What is required
Give back the records below exactly, every one, with no pictures.

Recorded data

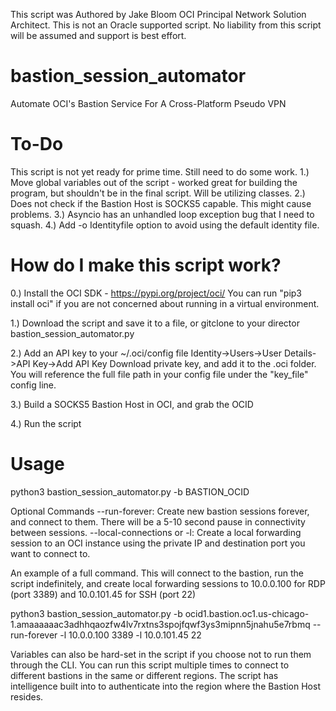 This script was Authored by Jake Bloom OCI Principal Network Solution Architect. This is not an Oracle supported script. No liability from this script will be assumed and support is best effort.

# bastion_session_automator
Automate OCI's Bastion Service For A Cross-Platform Pseudo VPN

# To-Do
This script is not yet ready for prime time. Still need to do some work.
1.) Move global variables out of the script - worked great for building the program, but shouldn't be in the final script. Will be utilizing classes.
2.) Does not check if the Bastion Host is SOCKS5 capable. This might cause problems.
3.) Asyncio has an unhandled loop exception bug that I need to squash.
4.) Add -o Identityfile option to avoid using the default identity file.

# How do I make this script work?
0.) Install the OCI SDK - https://pypi.org/project/oci/
You can run "pip3 install oci" if you are not concerned about running in a virtual environment. 

1.) Download the script and save it to a file, or gitclone to your director bastion_session_automator.py

2.) Add an API key to your ~/.oci/config file
Identity->Users->User Details->API Key->Add API Key
Download private key, and add it to the .oci folder. You will reference the full file path in your config file under the "key_file" config line.

3.) Build a SOCKS5 Bastion Host in OCI, and grab the OCID

4.) Run the script

# Usage
python3 bastion_session_automator.py -b BASTION_OCID

Optional Commands
--run-forever: Create new bastion sessions forever, and connect to them. There will be a 5-10 second pause in connectivity between sessions. 
--local-connections or -l: Create a local forwarding session to an OCI instance using the private IP and destination port you want to connect to.

An example of a full command. This will connect to the bastion, run the script indefinitely, and create local forwarding sessions to 10.0.0.100 for RDP (port 3389) and 10.0.101.45 for SSH (port 22)

python3 bastion_session_automator.py -b ocid1.bastion.oc1.us-chicago-1.amaaaaaac3adhhqaozfw4lv7rxtns3spojfqwf3ys3mipnn5jnahu5e7rbmq --run-forever -l 10.0.0.100 3389 -l 10.0.101.45 22

Variables can also be hard-set in the script if you choose not to run them through the CLI. You can run this script multiple times to connect to different bastions in the same or different regions. The script has intelligence built into to authenticate into the region where the Bastion Host resides.
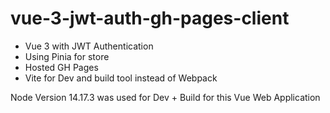 # vue-3-jwt-auth-gh-pages-client

- Vue 3 with JWT Authentication 
- Using Pinia for store 
- Hosted GH Pages
- Vite for Dev and build tool instead of Webpack

Node Version 14.17.3 was used for Dev + Build for this Vue Web Application
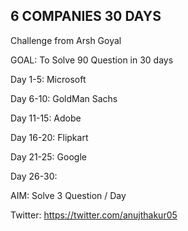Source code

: ## 6 COMPANIES 30 DAYS
Challenge from Arsh Goyal

GOAL: To Solve 90 Question in 30 days

Day 1-5: Microsoft

Day 6-10: GoldMan Sachs

Day 11-15: Adobe

Day 16-20: Flipkart

Day 21-25: Google

Day 26-30:


AIM: Solve 3 Question / Day

Twitter: https://twitter.com/anujthakur05
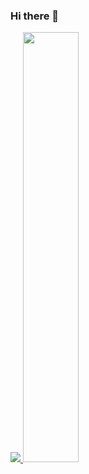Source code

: ### Hi there 👋

<a href="s">
  <img src="https://github-readme-stats.vercel.app/api/top-langs/?username=woo-ara&exclude_repo=woo-ara.github.io&layout=compact&theme=transparent" />
</a>
<a href="s">
  <img src="https://github-readme-stats.vercel.app/api?username=woo-ara&theme=transparent&show_icons=true" width="42%" />
</a>


<!--
**woo-ara/woo-ara** is a ✨ _special_ ✨ repository because its `README.md` (this file) appears on your GitHub profile.

Here are some ideas to get you started:

- 🔭 I’m currently working on ...
- 🌱 I’m currently learning ...
- 👯 I’m looking to collaborate on ...
- 🤔 I’m looking for help with ...
- 💬 Ask me about ...
- 📫 How to reach me: ...
- 😄 Pronouns: ...
- ⚡ Fun fact: ...
-->
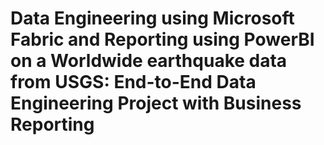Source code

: # Data Engineering using Microsoft Fabric and Reporting using PowerBI on a Worldwide earthquake data from USGS: End-to-End Data Engineering Project with Business Reporting
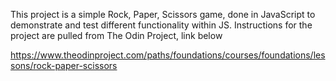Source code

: 
This project is a simple Rock, Paper, Scissors game, done in JavaScript to demonstrate and test different functionality within JS. Instructions for the project are pulled from The Odin Project, link below

https://www.theodinproject.com/paths/foundations/courses/foundations/lessons/rock-paper-scissors

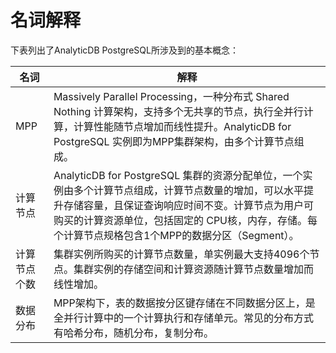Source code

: # 名词解释

下表列出了AnalyticDB PostgreSQL所涉及到的基本概念：

|名词|解释|
|--|--|
|MPP|Massively Parallel Processing，一种分布式 Shared Nothing 计算架构，支持多个无共享的节点，执行全并行计算，计算性能随节点增加而线性提升。AnalyticDB for PostgreSQL 实例即为MPP集群架构，由多个计算节点组成。|
|计算节点|AnalyticDB for PostgreSQL 集群的资源分配单位，一个实例由多个计算节点组成，计算节点数量的增加，可以水平提升存储容量，且保证查询响应时间不变。计算节点为用户可购买的计算资源单位，包括固定的 CPU核，内存，存储。每个计算节点规格包含1个MPP的数据分区（Segment）。|
|计算节点个数|集群实例所购买的计算节点数量，单实例最大支持4096个节点。集群实例的存储空间和计算资源随计算节点数量增加而线性增加。|
|数据分布|MPP架构下，表的数据按分区键存储在不同数据分区上，是全并行计算中的一个计算执行和存储单元。常见的分布方式有哈希分布，随机分布，复制分布。|

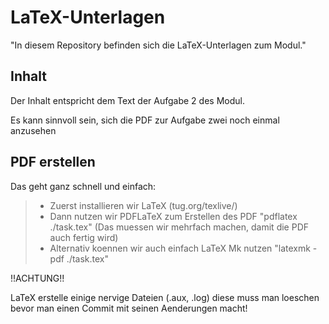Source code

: LaTeX-Unterlagen
===============

"In diesem Repository befinden sich die LaTeX-Unterlagen zum Modul."

Inhalt
----

Der Inhalt entspricht dem Text der Aufgabe 2 des Modul.

Es kann sinnvoll sein, sich die PDF zur Aufgabe zwei noch einmal
anzusehen

PDF erstellen
-----------

Das geht ganz schnell und einfach:

> - Zuerst installieren wir LaTeX (tug.org/texlive/)
> - Dann nutzen wir PDFLaTeX zum Erstellen des PDF
>     "pdflatex ./task.tex" (Das muessen wir mehrfach machen, damit die PDF auch fertig wird)
> - Alternativ koennen wir auch einfach LaTeX Mk nutzen 
>     "latexmk -pdf ./task.tex"

!!ACHTUNG!!

LaTeX erstelle einige nervige Dateien (.aux, .log) diese muss man loeschen bevor
man einen Commit mit seinen Aenderungen macht!
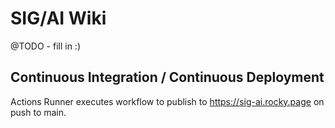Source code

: # SIG/AI Wiki

@TODO - fill in :)


## Continuous Integration / Continuous Deployment

Actions Runner executes workflow to publish to https://sig-ai.rocky.page on push to main.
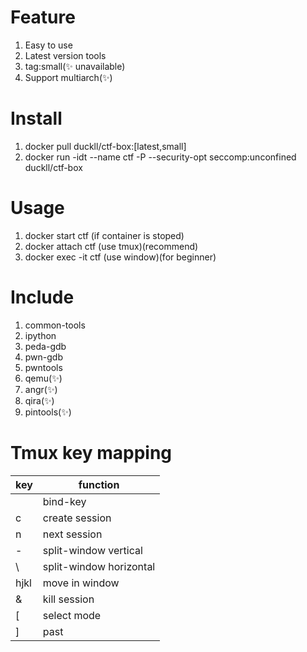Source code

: # Feature

1. Easy to use
1. Latest version tools
1. tag:small(✨  unavailable)
1. Support multiarch(✨)

# Install

1. docker pull duckll/ctf-box:[latest,small]
1. docker run -idt --name ctf -P --security-opt seccomp:unconfined duckll/ctf-box

# Usage
1. docker start ctf (if container is stoped)
1. docker attach ctf (use tmux)(recommend)
1. docker exec -it ctf (use window)(for beginner)

# Include

1. common-tools
1. ipython
1. peda-gdb
1. pwn-gdb
1. pwntools
1. qemu(✨)
1. angr(✨)
1. qira(✨)
1. pintools(✨)

# Tmux key mapping

|  key  |        function         |
|  ---  |           ---           |
| <C-u> |        bind-key         |
|   c   |     create session      |
|   n   |      next session       |
|   -   |  split-window vertical  |
|   \   | split-window horizontal |
| hjkl  |     move in window      |
|   &   |      kill session       |
|   [   |       select mode       |
|   ]   |          past           |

Completed exercise
 This script was Authored by Jake Bloom OCI Principal Network Solution Architect. This is not an Oracle supported script. No liability from this script will be assumed and support is best effort.

# bastion_session_automator
Automate OCI's Bastion Service For A Cross-Platform Pseudo VPN

# To-Do
This script is not yet ready for prime time. Still need to do some work.
1.) Move global variables out of the script - worked great for building the program, but shouldn't be in the final script. Will be utilizing classes.
2.) Does not check if the Bastion Host is SOCKS5 capable. This might cause problems.
3.) Asyncio has an unhandled loop exception bug that I need to squash.
4.) Add -o Identityfile option to avoid using the default identity file.

# How do I make this script work?
0.) Install the OCI SDK - https://pypi.org/project/oci/
You can run "pip3 install oci" if you are not concerned about running in a virtual environment. 

1.) Download the script and save it to a file, or gitclone to your director bastion_session_automator.py

2.) Add an API key to your ~/.oci/config file
Identity->Users->User Details->API Key->Add API Key
Download private key, and add it to the .oci folder. You will reference the full file path in your config file under the "key_file" config line.

3.) Build a SOCKS5 Bastion Host in OCI, and grab the OCID

4.) Run the script

# Usage
python3 bastion_session_automator.py -b BASTION_OCID

Optional Commands
--run-forever: Create new bastion sessions forever, and connect to them. There will be a 5-10 second pause in connectivity between sessions. 
--local-connections or -l: Create a local forwarding session to an OCI instance using the private IP and destination port you want to connect to.

An example of a full command. This will connect to the bastion, run the script indefinitely, and create local forwarding sessions to 10.0.0.100 for RDP (port 3389) and 10.0.101.45 for SSH (port 22)

python3 bastion_session_automator.py -b ocid1.bastion.oc1.us-chicago-1.amaaaaaac3adhhqaozfw4lv7rxtns3spojfqwf3ys3mipnn5jnahu5e7rbmq --run-forever -l 10.0.0.100 3389 -l 10.0.101.45 22

Variables can also be hard-set in the script if you choose not to run them through the CLI. You can run this script multiple times to connect to different bastions in the same or different regions. The script has intelligence built into to authenticate into the region where the Bastion Host resides.
 # vue-3-jwt-auth-gh-pages-client

- Vue 3 with JWT Authentication 
- Using Pinia for store 
- Hosted GH Pages
- Vite for Dev and build tool instead of Webpack

Node Version 14.17.3 was used for Dev + Build for this Vue Web Application
Source code

: ## 6 COMPANIES 30 DAYS
Challenge from Arsh Goyal

GOAL: To Solve 90 Question in 30 days

Day 1-5: Microsoft

Day 6-10: GoldMan Sachs

Day 11-15: Adobe

Day 16-20: Flipkart

Day 21-25: Google

Day 26-30:


AIM: Solve 3 Question / Day

Twitter: https://twitter.com/anujthakur05
Source code

: ### Hi there 👋

<a href="s">
  <img src="https://github-readme-stats.vercel.app/api/top-langs/?username=woo-ara&exclude_repo=woo-ara.github.io&layout=compact&theme=transparent" />
</a>
<a href="s">
  <img src="https://github-readme-stats.vercel.app/api?username=woo-ara&theme=transparent&show_icons=true" width="42%" />
</a>


<!--
**woo-ara/woo-ara** is a ✨ _special_ ✨ repository because its `README.md` (this file) appears on your GitHub profile.

Here are some ideas to get you started:

- 🔭 I’m currently working on ...
- 🌱 I’m currently learning ...
- 👯 I’m looking to collaborate on ...
- 🤔 I’m looking for help with ...
- 💬 Ask me about ...
- 📫 How to reach me: ...
- 😄 Pronouns: ...
- ⚡ Fun fact: ...
-->
Source code

: # Data Engineering using Microsoft Fabric and Reporting using PowerBI on a Worldwide earthquake data from USGS: End-to-End Data Engineering Project with Business Reporting
Source code

: 
This project is a simple Rock, Paper, Scissors game, done in JavaScript to demonstrate and test different functionality within JS. Instructions for the project are pulled from The Odin Project, link below

https://www.theodinproject.com/paths/foundations/courses/foundations/lessons/rock-paper-scissors

Source code

: # 名词解释

下表列出了AnalyticDB PostgreSQL所涉及到的基本概念：

|名词|解释|
|--|--|
|MPP|Massively Parallel Processing，一种分布式 Shared Nothing 计算架构，支持多个无共享的节点，执行全并行计算，计算性能随节点增加而线性提升。AnalyticDB for PostgreSQL 实例即为MPP集群架构，由多个计算节点组成。|
|计算节点|AnalyticDB for PostgreSQL 集群的资源分配单位，一个实例由多个计算节点组成，计算节点数量的增加，可以水平提升存储容量，且保证查询响应时间不变。计算节点为用户可购买的计算资源单位，包括固定的 CPU核，内存，存储。每个计算节点规格包含1个MPP的数据分区（Segment）。|
|计算节点个数|集群实例所购买的计算节点数量，单实例最大支持4096个节点。集群实例的存储空间和计算资源随计算节点数量增加而线性增加。|
|数据分布|MPP架构下，表的数据按分区键存储在不同数据分区上，是全并行计算中的一个计算执行和存储单元。常见的分布方式有哈希分布，随机分布，复制分布。|

Source code

: LaTeX-Unterlagen
===============

"In diesem Repository befinden sich die LaTeX-Unterlagen zum Modul."

Inhalt
----

Der Inhalt entspricht dem Text der Aufgabe 2 des Modul.

Es kann sinnvoll sein, sich die PDF zur Aufgabe zwei noch einmal
anzusehen

PDF erstellen
-----------

Das geht ganz schnell und einfach:

> - Zuerst installieren wir LaTeX (tug.org/texlive/)
> - Dann nutzen wir PDFLaTeX zum Erstellen des PDF
>     "pdflatex ./task.tex" (Das muessen wir mehrfach machen, damit die PDF auch fertig wird)
> - Alternativ koennen wir auch einfach LaTeX Mk nutzen 
>     "latexmk -pdf ./task.tex"

!!ACHTUNG!!

LaTeX erstelle einige nervige Dateien (.aux, .log) diese muss man loeschen bevor
man einen Commit mit seinen Aenderungen macht!
Source code

: # SIG/AI Wiki

@TODO - fill in :)


## Continuous Integration / Continuous Deployment

Actions Runner executes workflow to publish to https://sig-ai.rocky.page on push to main.
Source code

: # Feature

1. Easy to use
1. Latest version tools
1. tag:small(✨  unavailable)
1. Support multiarch(✨)

# Install

1. docker pull duckll/ctf-box:[latest,small]
1. docker run -idt --name ctf -P --security-opt seccomp:unconfined duckll/ctf-box

# Usage
1. docker start ctf (if container is stoped)
1. docker attach ctf (use tmux)(recommend)
1. docker exec -it ctf (use window)(for beginner)

# Include

1. common-tools
1. ipython
1. peda-gdb
1. pwn-gdb
1. pwntools
1. qemu(✨)
1. angr(✨)
1. qira(✨)
1. pintools(✨)

# Tmux key mapping

|  key  |        function         |
|  ---  |           ---           |
| <C-u> |        bind-key         |
|   c   |     create session      |
|   n   |      next session       |
|   -   |  split-window vertical  |
|   \   | split-window horizontal |
| hjkl  |     move in window      |
|   &   |      kill session       |
|   [   |       select mode       |
|   ]   |          past           |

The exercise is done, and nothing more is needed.